Collected data
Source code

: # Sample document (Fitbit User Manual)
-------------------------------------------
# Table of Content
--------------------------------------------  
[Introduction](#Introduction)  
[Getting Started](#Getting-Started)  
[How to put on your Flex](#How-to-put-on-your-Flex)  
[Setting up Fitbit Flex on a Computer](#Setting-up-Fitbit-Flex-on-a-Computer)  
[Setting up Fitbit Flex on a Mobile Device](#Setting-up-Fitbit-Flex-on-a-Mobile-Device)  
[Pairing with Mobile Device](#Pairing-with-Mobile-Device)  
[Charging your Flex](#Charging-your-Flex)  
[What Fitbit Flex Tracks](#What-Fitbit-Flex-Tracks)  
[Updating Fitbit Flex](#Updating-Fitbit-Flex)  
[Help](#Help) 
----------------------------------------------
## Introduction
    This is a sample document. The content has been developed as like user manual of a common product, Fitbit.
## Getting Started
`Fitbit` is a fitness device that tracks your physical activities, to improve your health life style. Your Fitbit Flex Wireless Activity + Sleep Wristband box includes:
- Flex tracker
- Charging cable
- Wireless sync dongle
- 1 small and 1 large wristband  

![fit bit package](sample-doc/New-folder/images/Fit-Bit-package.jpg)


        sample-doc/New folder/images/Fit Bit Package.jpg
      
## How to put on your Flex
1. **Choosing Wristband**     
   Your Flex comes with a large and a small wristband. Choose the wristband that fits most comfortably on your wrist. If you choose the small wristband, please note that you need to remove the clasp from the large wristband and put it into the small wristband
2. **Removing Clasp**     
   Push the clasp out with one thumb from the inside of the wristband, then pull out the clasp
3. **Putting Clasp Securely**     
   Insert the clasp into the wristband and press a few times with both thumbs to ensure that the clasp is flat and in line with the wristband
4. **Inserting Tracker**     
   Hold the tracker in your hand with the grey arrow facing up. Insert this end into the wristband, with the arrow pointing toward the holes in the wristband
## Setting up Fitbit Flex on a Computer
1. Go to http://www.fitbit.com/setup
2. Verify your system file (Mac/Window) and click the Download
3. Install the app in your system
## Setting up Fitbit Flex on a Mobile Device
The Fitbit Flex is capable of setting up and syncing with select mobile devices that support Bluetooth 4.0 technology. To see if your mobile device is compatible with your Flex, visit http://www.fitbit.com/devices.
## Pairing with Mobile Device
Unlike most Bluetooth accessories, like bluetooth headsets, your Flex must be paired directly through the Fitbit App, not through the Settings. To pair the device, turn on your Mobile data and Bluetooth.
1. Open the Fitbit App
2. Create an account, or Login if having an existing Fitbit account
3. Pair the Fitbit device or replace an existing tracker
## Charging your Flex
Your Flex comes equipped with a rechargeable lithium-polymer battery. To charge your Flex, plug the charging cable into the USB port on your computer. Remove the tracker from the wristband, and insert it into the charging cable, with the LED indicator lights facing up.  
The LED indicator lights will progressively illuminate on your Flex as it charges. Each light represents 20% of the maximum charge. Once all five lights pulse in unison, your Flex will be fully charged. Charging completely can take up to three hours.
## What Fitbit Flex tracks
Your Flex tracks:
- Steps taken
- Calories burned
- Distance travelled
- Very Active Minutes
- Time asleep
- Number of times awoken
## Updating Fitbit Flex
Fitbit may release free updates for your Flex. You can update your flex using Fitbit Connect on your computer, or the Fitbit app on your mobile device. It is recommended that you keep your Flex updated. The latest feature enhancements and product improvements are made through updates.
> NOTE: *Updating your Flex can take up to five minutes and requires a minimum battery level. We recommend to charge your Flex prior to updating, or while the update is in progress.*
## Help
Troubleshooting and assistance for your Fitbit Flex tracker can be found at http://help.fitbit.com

• **Instructions for the task**
Take the entries above and return only the lines from the one with "Insert the clasp" to the one with "## Charging your Flex", both included, unchanged.

• **Written answer**
   Insert the clasp into the wristband and press a few times with both thumbs to ensure that the clasp is flat and in line with the wristband
4. **Inserting Tracker**     
   Hold the tracker in your hand with the grey arrow facing up. Insert this end into the wristband, with the arrow pointing toward the holes in the wristband
## Setting up Fitbit Flex on a Computer
1. Go to http://www.fitbit.com/setup
2. Verify your system file (Mac/Window) and click the Download
3. Install the app in your system
## Setting up Fitbit Flex on a Mobile Device
The Fitbit Flex is capable of setting up and syncing with select mobile devices that support Bluetooth 4.0 technology. To see if your mobile device is compatible with your Flex, visit http://www.fitbit.com/devices.
## Pairing with Mobile Device
Unlike most Bluetooth accessories, like bluetooth headsets, your Flex must be paired directly through the Fitbit App, not through the Settings. To pair the device, turn on your Mobile data and Bluetooth.
1. Open the Fitbit App
2. Create an account, or Login if having an existing Fitbit account
3. Pair the Fitbit device or replace an existing tracker
## Charging your Flex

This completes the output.